Physiologic Role of Heme and Cytochrome P-450 in Hematopoietic Cells

Heme (ferroprotoporphyrin IX) is a ubiquitous molecule that serves as the prosthetic group of a variety of important hemoproteins that are essential for hemopoietic processes. Heme is involved in oxygen transport as the prosthetic group of hemoglobin, in prostaglandin synthesis as the prosthetic group of cyclooxygenase, in the enzymatic decomposition of H₂O₂ as the prosthetic group of catalase and peroxidase, and in the inactivation of oxygen molecules, as the prosthetic group of mitochondrial and microsomal cytochrome P-450. The latter refers to a family of isozymes for which heme serves as the prosthetic group that oxidizes a wide variety of structurally unrelated compounds, inactivates leukotrienes (leukotriene B4), and metabolizes arachidonic acid (AA) to bioactive metabolites, some of which are involved in the signal transduction process for hematopoietic growth factors. However, the effect of heme on erythropoiesis appears to be distinct from its direct involvement as a prosthetic group.

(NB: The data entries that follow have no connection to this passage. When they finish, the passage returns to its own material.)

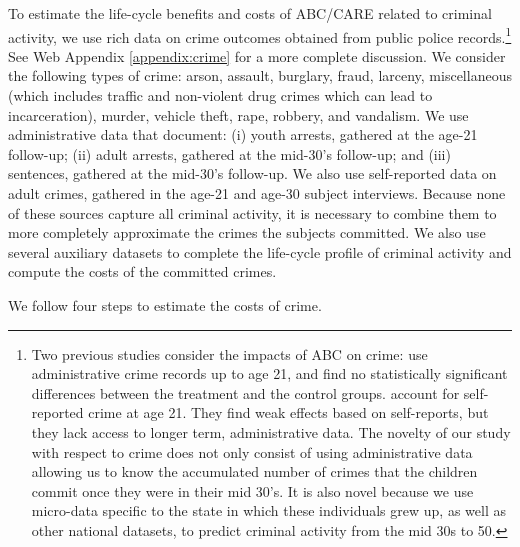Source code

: To estimate the life-cycle benefits and costs of ABC/CARE related to criminal activity, we use rich data on crime outcomes obtained from public police records.\footnote{Two previous studies consider the impacts of ABC on crime: \citet{Clarke_Campbell_1998_ABC_Comparison_ECRQ} use administrative crime records up to age 21, and find no statistically significant differences between the treatment and the control groups. \cite{Barnett_Masse_2002_benefitcost,Barnett_Masse_2007_EER} account for self-reported crime at age 21. They find weak effects based on self-reports, but they lack access to longer term, administrative data. The novelty of our study with respect to crime does not only consist of using administrative data allowing us to know the accumulated number of crimes that the children commit once they were in their mid 30's. It is also novel because we use micro-data specific to the state in which these individuals grew up, as well as other national datasets, to predict criminal activity from the mid 30s to 50.} See Web Appendix \ref{appendix:crime} for a more complete discussion. We consider the following types of crime: arson, assault, burglary, fraud, larceny, miscellaneous (which includes traffic and non-violent drug crimes which can lead to incarceration), murder, vehicle theft, rape, robbery, and vandalism. We use administrative data that document: (i) youth arrests, gathered at the age-21 follow-up; (ii) adult arrests, gathered at the mid-30's follow-up; and (iii) sentences, gathered at the mid-30's follow-up. We also use self-reported data on adult crimes, gathered in the age-21 and age-30 subject interviews. Because none of these sources capture all criminal activity, it is necessary to combine them to more completely approximate the crimes the subjects committed. We also use several auxiliary datasets to complete the life-cycle profile of criminal activity and compute the costs of the committed crimes.

We follow four steps to estimate the costs of crime.

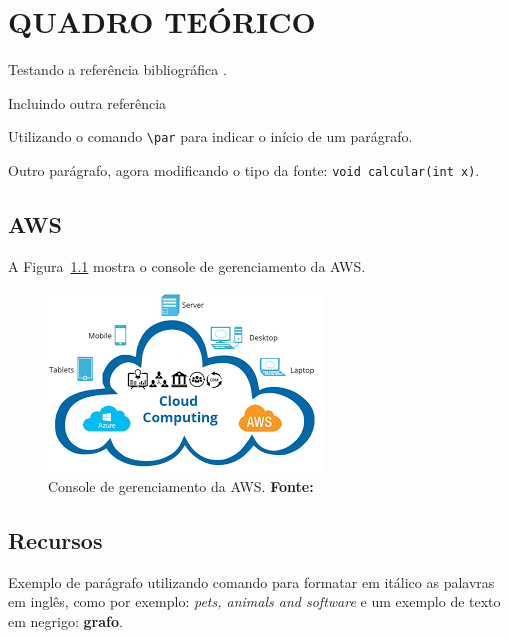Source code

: \chapter{QUADRO TEÓRICO}

\par Testando a referência bibliográfica \cite{ecocentro}.

\par Incluindo outra referência 

\par Utilizando o comando \texttt{\textbackslash par} para indicar o início de um parágrafo.
\par Outro parágrafo, agora modificando o tipo da fonte: \texttt{void calcular(int x)}.

\section{AWS}

\par A Figura~\ref{fig:consoleAWS} mostra o console de gerenciamento da AWS.





\begin{figure}[h!]
  \centerline{\includegraphics[scale=0.8]{./imagens/aws-management-console.png}}
  \caption[Gerenciamento da AWS]
          {Console de gerenciamento da AWS. \textbf{Fonte:} \cite{correa2003plantas}}
\label{fig:consoleAWS}
\end{figure}






\section{Recursos}

\par Exemplo de parágrafo utilizando comando para formatar em itálico as palavras em inglês, como por exemplo: \textit{pets, animals and software} e um exemplo de texto em negrigo: \textbf{grafo}.

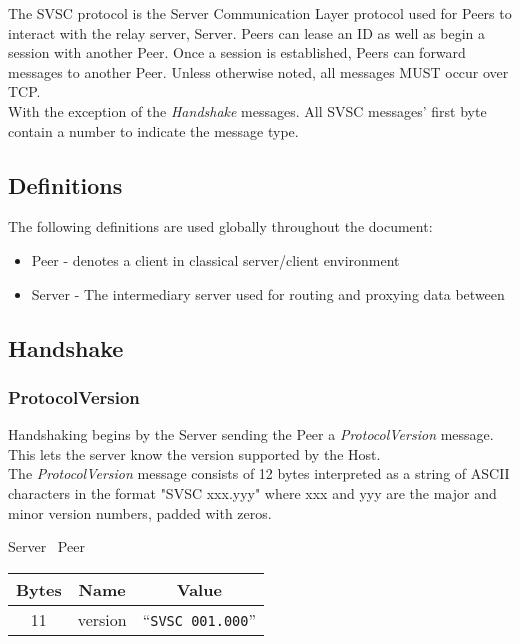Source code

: \documentclass{article}
\begin{document}
    The SVSC protocol is the Server Communication Layer protocol used for Peers to interact with the relay server,
    Server. Peers can lease an ID as well as begin a session with another Peer. Once a session is established, Peers can
    forward messages to another Peer. Unless otherwise noted, all messages MUST occur over TCP.\\

    With the exception of the \emph{Handshake} messages. All SVSC messages' first byte contain a number to indicate
    the message type.

    \subsection{Definitions}
    The following definitions are used globally throughout the document:

    \begin{itemize}
        \item Peer - denotes a client in classical server/client environment
        \item Server - The intermediary server used for routing and proxying data between
    \end{itemize}

    \subsection{Handshake}

    \subsubsection{ProtocolVersion}

    Handshaking begins by the Server sending the Peer a \emph{ProtocolVersion} message. This lets the server know
    the version supported by the Host.\\

    The \emph{ProtocolVersion} message consists of 12 bytes interpreted as a string of ASCII characters in the format
    "SVSC xxx.yyy" where xxx and yyy are the major and minor version numbers, padded with zeros.

    \begin{center}
        Server \textrightarrow\ Peer\\
        \begin{tabular}{|c|c|c|}
            \hline
            \textbf{Bytes} & \textbf{Name} & \textbf{Value}            \\
            \hline
            11             & version       & ``\texttt{SVSC 001.000}'' \\
            \hline
        \end{tabular}
    \end{center}
\end{document}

The expression of specific heme metabolic enzymes determines the level of cellular heme that is necessary for proper erythropoiesis. This concept is supported by evidence that hereditary or experimental alterations in enzymatic or biosynthetic events are often accompanied by a disturbance in heme levels, and that treatment with drugs or inhibitors of heme synthesis may affect progenitor cells, resulting in altered growth and differentiation (1). It is becoming increasingly evident that the role of heme metabolic enzymes in the regulation of hematopoiesis has a dual nature, since metabolic enzymes appear to participate in the implementation of both stimulation and suppression of erythropoiesis (1, 2). Enhancement of erythropoiesis obtained with the growth factors interleukin 3 and erythropoietin (Epo) also results in increased levels of δ-aminolevulinic acid synthase (ALAS) and porphobilinogen deaminase (PBGD), the proposed rate-limiting enzymes in the heme biosynthetic pathway.